Rendered images with source text
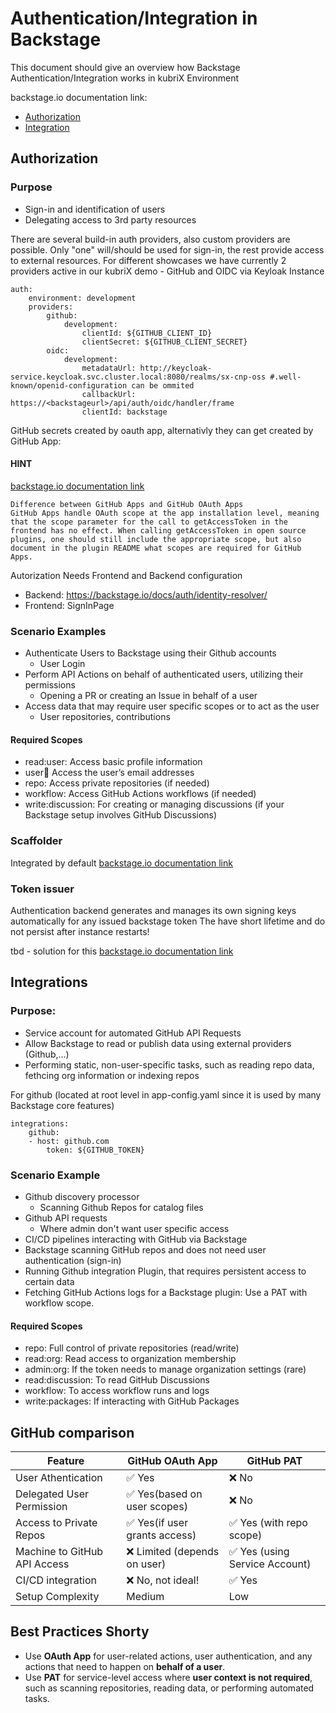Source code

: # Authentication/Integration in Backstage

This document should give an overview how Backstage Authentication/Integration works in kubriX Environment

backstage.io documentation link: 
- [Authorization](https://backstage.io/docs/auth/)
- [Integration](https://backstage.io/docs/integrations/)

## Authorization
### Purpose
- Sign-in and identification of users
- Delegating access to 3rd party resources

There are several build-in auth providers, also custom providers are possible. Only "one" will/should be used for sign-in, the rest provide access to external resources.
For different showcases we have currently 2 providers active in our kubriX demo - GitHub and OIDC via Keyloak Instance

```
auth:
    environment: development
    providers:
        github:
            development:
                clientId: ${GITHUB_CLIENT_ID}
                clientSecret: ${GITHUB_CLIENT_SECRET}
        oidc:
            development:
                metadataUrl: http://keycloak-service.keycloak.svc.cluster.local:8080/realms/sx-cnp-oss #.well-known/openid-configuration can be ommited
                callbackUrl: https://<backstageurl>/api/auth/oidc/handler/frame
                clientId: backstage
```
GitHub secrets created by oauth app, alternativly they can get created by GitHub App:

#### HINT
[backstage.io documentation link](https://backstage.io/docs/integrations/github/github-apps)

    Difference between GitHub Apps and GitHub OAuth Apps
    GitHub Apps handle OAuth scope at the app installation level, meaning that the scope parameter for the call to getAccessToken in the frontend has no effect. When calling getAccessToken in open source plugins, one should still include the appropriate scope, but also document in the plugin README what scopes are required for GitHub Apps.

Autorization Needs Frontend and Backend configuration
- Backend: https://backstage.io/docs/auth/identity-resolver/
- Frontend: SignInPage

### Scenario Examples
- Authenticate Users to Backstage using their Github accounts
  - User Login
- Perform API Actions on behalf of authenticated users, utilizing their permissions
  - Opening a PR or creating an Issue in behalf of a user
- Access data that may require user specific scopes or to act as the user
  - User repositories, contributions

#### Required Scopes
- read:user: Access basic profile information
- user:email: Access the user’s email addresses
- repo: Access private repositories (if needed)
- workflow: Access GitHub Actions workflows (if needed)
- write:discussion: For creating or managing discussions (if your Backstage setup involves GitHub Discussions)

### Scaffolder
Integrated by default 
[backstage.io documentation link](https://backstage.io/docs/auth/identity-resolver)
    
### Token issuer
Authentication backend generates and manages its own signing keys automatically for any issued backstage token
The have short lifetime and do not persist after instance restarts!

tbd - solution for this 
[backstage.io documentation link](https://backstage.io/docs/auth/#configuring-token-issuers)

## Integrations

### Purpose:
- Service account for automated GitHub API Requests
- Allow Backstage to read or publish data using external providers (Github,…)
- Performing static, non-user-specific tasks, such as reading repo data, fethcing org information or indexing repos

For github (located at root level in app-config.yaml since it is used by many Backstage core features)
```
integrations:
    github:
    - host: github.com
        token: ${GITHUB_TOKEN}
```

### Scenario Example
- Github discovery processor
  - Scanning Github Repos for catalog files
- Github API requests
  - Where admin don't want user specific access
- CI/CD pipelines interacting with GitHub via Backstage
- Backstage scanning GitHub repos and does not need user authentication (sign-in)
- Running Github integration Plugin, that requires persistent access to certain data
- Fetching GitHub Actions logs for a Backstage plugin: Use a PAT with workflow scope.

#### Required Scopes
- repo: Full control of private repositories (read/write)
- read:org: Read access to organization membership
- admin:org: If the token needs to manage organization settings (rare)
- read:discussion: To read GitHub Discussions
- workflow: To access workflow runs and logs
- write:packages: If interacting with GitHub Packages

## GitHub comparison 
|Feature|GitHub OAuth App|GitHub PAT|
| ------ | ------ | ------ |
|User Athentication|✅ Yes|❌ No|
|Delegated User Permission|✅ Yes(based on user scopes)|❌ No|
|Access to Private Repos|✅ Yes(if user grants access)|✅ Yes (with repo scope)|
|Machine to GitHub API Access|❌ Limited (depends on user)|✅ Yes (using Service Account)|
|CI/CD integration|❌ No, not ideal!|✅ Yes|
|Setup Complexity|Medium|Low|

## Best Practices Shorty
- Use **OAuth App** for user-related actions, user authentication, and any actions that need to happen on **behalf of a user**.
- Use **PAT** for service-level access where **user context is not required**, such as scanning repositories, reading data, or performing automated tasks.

---

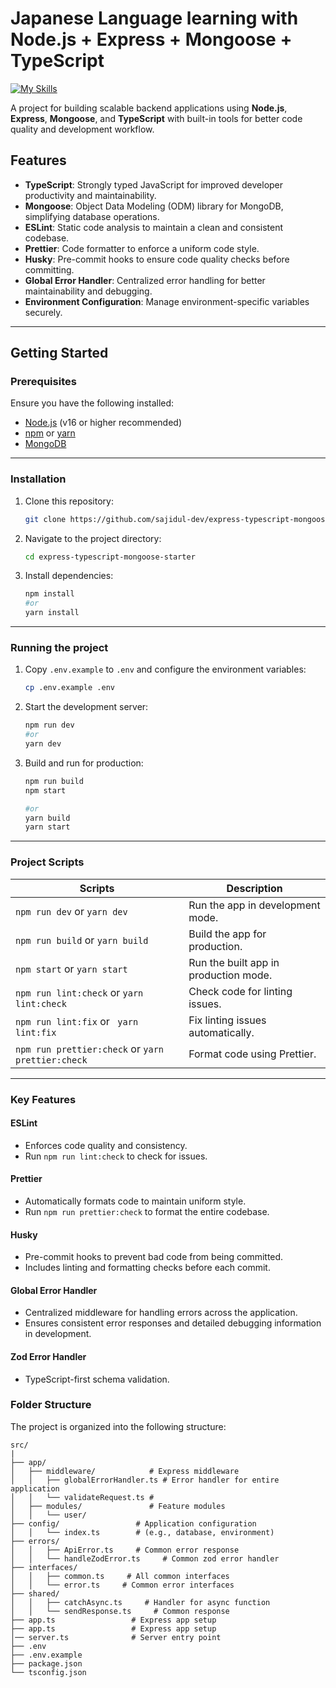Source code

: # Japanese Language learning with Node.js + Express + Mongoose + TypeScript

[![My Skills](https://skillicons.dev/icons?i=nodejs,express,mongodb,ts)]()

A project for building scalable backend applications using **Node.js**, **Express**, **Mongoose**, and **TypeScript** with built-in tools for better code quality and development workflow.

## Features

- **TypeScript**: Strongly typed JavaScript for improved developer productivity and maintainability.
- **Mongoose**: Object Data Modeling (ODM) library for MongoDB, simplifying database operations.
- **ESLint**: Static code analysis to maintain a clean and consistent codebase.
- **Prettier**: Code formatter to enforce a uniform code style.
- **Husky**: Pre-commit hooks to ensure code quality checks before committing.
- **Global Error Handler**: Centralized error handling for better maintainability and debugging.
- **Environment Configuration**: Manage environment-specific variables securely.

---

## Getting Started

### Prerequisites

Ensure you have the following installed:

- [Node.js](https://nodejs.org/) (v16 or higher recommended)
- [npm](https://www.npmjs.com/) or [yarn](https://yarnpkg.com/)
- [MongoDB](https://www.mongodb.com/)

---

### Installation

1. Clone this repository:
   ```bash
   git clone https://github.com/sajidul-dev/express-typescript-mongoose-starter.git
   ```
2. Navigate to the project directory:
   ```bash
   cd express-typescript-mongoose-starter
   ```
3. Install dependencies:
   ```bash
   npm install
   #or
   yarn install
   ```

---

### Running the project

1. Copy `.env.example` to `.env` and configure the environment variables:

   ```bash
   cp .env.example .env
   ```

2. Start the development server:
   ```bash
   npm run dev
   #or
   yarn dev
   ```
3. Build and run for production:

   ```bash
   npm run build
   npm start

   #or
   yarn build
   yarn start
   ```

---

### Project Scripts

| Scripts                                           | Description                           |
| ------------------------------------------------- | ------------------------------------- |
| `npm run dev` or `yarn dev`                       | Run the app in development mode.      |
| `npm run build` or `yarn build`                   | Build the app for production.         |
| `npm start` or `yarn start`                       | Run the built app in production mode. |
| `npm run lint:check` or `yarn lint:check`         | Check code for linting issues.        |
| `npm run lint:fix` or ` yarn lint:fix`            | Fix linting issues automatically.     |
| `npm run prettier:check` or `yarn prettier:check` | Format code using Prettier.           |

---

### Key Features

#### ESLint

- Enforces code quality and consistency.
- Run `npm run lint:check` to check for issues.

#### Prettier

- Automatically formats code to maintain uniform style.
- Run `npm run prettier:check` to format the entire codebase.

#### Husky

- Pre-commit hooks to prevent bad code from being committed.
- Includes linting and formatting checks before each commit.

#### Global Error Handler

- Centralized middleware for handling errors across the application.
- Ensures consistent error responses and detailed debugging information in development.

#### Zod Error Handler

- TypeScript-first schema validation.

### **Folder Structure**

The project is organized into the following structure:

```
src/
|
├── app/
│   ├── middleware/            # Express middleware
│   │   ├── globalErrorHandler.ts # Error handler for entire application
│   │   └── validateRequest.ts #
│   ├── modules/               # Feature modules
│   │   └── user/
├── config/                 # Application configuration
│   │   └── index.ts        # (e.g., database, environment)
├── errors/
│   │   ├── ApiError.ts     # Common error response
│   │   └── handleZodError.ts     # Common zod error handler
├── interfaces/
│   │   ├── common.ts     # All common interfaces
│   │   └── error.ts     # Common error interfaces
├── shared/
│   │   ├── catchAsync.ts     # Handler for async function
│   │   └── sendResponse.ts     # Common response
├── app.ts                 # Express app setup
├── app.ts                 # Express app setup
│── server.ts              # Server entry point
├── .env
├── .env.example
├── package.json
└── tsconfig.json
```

TASK TO COMPLETE → Tally the lines of the records that hold the word "codebase" and output only the total.

RESULT → 2